Discovering Requirements

 
Snippets

From Chapter 1: Simple but Not Easy

Perhaps your first thought about requirements work is that it is simple: you just write down what you need.

Perhaps your experience of trying to write down what you need is that it is not easy: you did not get what you wanted.

“Simple but not easy”: why is that? Things that look simple but are not easy include many traditional skills and crafts.
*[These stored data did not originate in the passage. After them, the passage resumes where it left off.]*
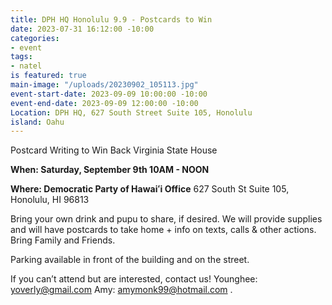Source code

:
 ```yaml
---
title: DPH HQ Honolulu 9.9 - Postcards to Win
date: 2023-07-31 16:12:00 -10:00
categories:
- event
tags:
- natel
is featured: true
main-image: "/uploads/20230902_105113.jpg"
event-start-date: 2023-09-09 10:00:00 -10:00
event-end-date: 2023-09-09 12:00:00 -10:00
Location: DPH HQ, 627 South Street Suite 105, Honolulu
island: Oahu
---
```


Postcard Writing to Win Back Virginia State House

**When: Saturday, September 9th 10AM - NOON**

**Where: Democratic Party of Hawaiʻi Office** 627 South St Suite 105, Honolulu, HI 96813

Bring your own drink and pupu to share, if desired. We will provide supplies and will have postcards to take home + info on texts, calls & other actions. Bring Family and Friends.

Parking available in front of the building and on the street.

If you can’t attend but are interested, contact us! Younghee: yoverly@gmail.com Amy: amymonk99@hotmail.com .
Ian was lucky enough on a trip to Indonesia some years ago to be able to watch some traditional boatbuilders at work. They had no workshop other than the beach, and no tools other than hand-adzes, hand-drills, and wooden mallets. They used nothing except wood, with moss to fill in the gaps between planks. How did they make the planks fit? How did they know what shape to make each plank? How did they select the wood? They tapped and scraped, a little at a time. They put wooden dowel pegs in the holes in the plank they had just fitted. Then, they carefully lined up the holes in the newly-shaped plank over the dowels, and gently tapped the plank into place until it was snug and watertight. Each operation was beautifully simple. The final result was a strong, seaworthy boat, like the one in the photograph above.


From Chapter 3: Stakeholders and their Goals

A tram service offers to provide fast, safe, and reliable travel for passengers (and their shopping) around a town. It does that at the price of a considerable investment in infrastructure. That includes the trams themselves, street redesign (see the photograph above), track, tram-stops, information systems, ticketing, maintenance depots, and so on.

Introducing a tram causes side-effects. One likely effect is disruption to other modes of transport. Car drivers may find sharing a road with a tram difficult. They may not be allowed to drive on the tram tracks. Some roads will be made one-way. It may be difficult to cross the tram route. The remaining routes may become congested by queues of cars.

Trams can have complex effects on people and businesses, both positive and negative. People can travel further and faster on some routes, using the tram. But they can take people away from businesses as easily as bring people in. A tram stop in front of a shop or a hotel could bring more customers by tram, or it might put off customers who like to arrive by car.

Each stakeholder has a different set of goals for the tram service.


From Chapter 13: Workshops as Theatre

A workshop is a kind of performance. Many people will attend, so each minute of workshop time costs many minutes of salaried time. Each participant wants to benefit from the time invested. Each participant will make a judgement on whether your workshop – and you – were worth their time.

It is therefore better to rehearse your plan in ordinary ‘slow’ time, and to discover your mistakes in private, rather than to make costly mistakes in workshop time.

Workshops are like theatre, too, in that people want to enjoy the time, as well as to get results. Getting stakeholders’ “buy-in” is often critical to success. An element of showmanship is necessary. That means planning, rehearsal, and playing the role.

Direct use of Improvisational Theatre (“Improv”) techniques is also possible (scenarios, role-plays...); or, Improv can be used as a training aid for better team-based innovation performances. Simple techniques such as acting a scenario around a flipchart model of a user interface can be very effective.